Messages left Saturday at phone numbers listed for Michael McGee were not immediately returned. Efforts to reach him through social media were not immediately successful.
The state’s report did not exonerate Rhodes: the Attorney General’s Office said there was sufficient evidence to support a conviction of second-degree manslaughter, saying negligence led to his wife’s death. However, Rhodes has spent nearly 25 years in prison, which is more than twice the maximum sentence allowed for the manslaughter conviction.
Rhodes drove a small, unstable boat late at night at top speed, knowing that his wife could not swim, the statement said. She was neither wearing a life jacket nor were life jackets available. Also, the boat had no flashlights or a quick way to call for help.
On Friday, a Kandiyohi County judge vacated Rhodes’ murder convictions. The Minnesota Department of Corrections said the judge then accepted a plea to second-degree manslaughter. Rhodes was sentenced to four years in prison, and got credit for time served, which led to his release, the corrections department said.
Rhodes is the first person released in Minnesota since the Conviction Review Unit was created in 2021. The unit reviews legal cases for people who claim to be innocent. “He was beaming the whole time,” Hayley Drozdowski-Poxleitner, a spokesperson for the Great North Innocence Project, said of Rhodes. “This has been a long, long time coming.”
The Great North Innocence Project, which worked with the Attorney General’s Office, said in a news release that nine forensic pathologists reviewed the case and found that Jane Rhodes’ injuries were most likely caused by a blow to her head, possibly from falling out of the boat or from an unintentional hit by the boat as Rhodes searched the water.
None of the forensic pathologists would have called her death a murder, the organization said.

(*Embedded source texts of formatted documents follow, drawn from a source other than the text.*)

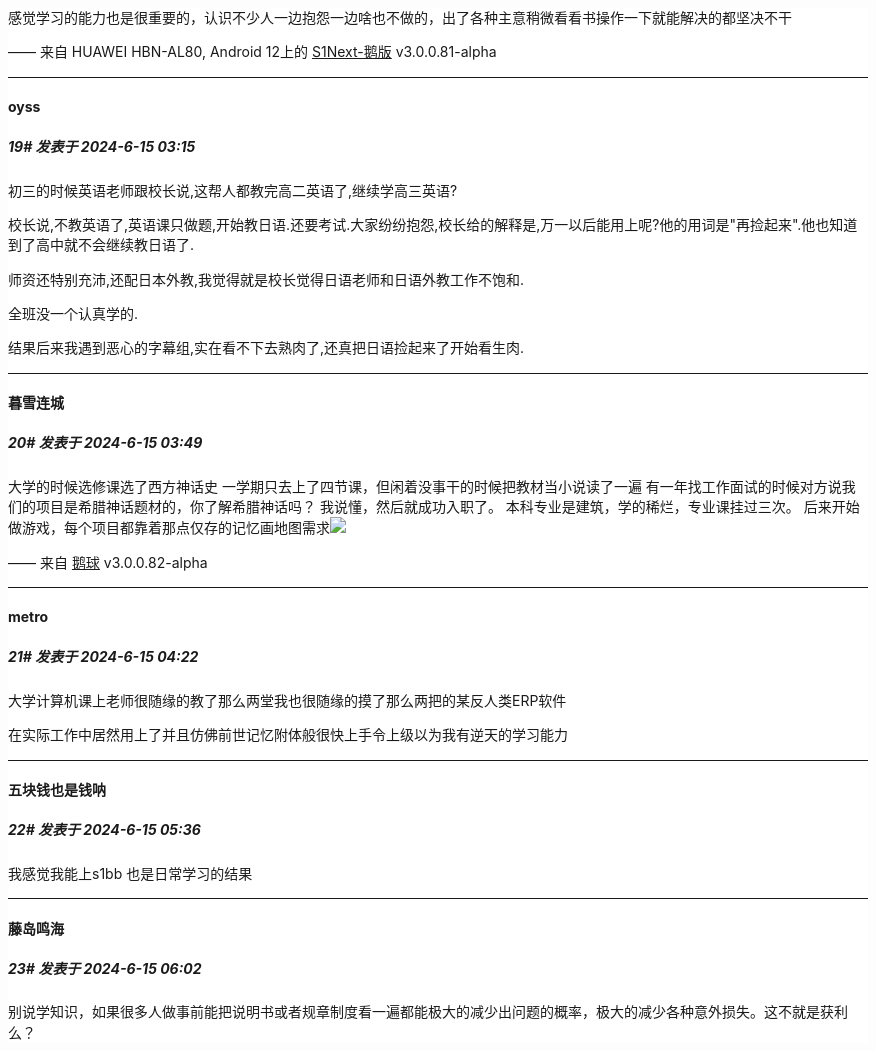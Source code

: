 感觉学习的能力也是很重要的，认识不少人一边抱怨一边啥也不做的，出了各种主意稍微看看书操作一下就能解决的都坚决不干

—— 来自 HUAWEI HBN-AL80, Android 12上的 [S1Next-鹅版](https://github.com/ykrank/S1-Next/releases) v3.0.0.81-alpha

*****

####  oyss  
##### 19#       发表于 2024-6-15 03:15

初三的时候英语老师跟校长说,这帮人都教完高二英语了,继续学高三英语?

校长说,不教英语了,英语课只做题,开始教日语.还要考试.大家纷纷抱怨,校长给的解释是,万一以后能用上呢?他的用词是"再捡起来".他也知道到了高中就不会继续教日语了.

师资还特别充沛,还配日本外教,我觉得就是校长觉得日语老师和日语外教工作不饱和.

全班没一个认真学的.

结果后来我遇到恶心的字幕组,实在看不下去熟肉了,还真把日语捡起来了开始看生肉.

*****

####  暮雪连城  
##### 20#       发表于 2024-6-15 03:49

大学的时候选修课选了西方神话史
一学期只去上了四节课，但闲着没事干的时候把教材当小说读了一遍
有一年找工作面试的时候对方说我们的项目是希腊神话题材的，你了解希腊神话吗？
我说懂，然后就成功入职了。
本科专业是建筑，学的稀烂，专业课挂过三次。
后来开始做游戏，每个项目都靠着那点仅存的记忆画地图需求<img src="https://static.saraba1st.com/image/smiley/face2017/001.png" referrerpolicy="no-referrer">

—— 来自 [鹅球](https://www.pgyer.com/xfPejhuq) v3.0.0.82-alpha

*****

####  metro  
##### 21#       发表于 2024-6-15 04:22

大学计算机课上老师很随缘的教了那么两堂我也很随缘的摸了那么两把的某反人类ERP软件

在实际工作中居然用上了并且仿佛前世记忆附体般很快上手令上级以为我有逆天的学习能力

*****

####  五块钱也是钱呐  
##### 22#       发表于 2024-6-15 05:36

我感觉我能上s1bb 也是日常学习的结果

*****

####  藤岛鸣海  
##### 23#       发表于 2024-6-15 06:02

别说学知识，如果很多人做事前能把说明书或者规章制度看一遍都能极大的减少出问题的概率，极大的减少各种意外损失。这不就是获利么？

Testimony from McGee has been questioned in several cases in recent years. In 2021, a federal judge threw out the death sentence of a man who was convicted of kidnapping in the 2003 slaying of North Dakota college student Dru Sjodin, in part because of testimony from McGee. That judge said new evidence showed McGee, the former Ramsey County Medical Examiner, was “guessing” on the witness stand. Alfonso Rodriguez Jr. is expected to be re-sentenced, and prosecutors have said they will still seek the death penalty.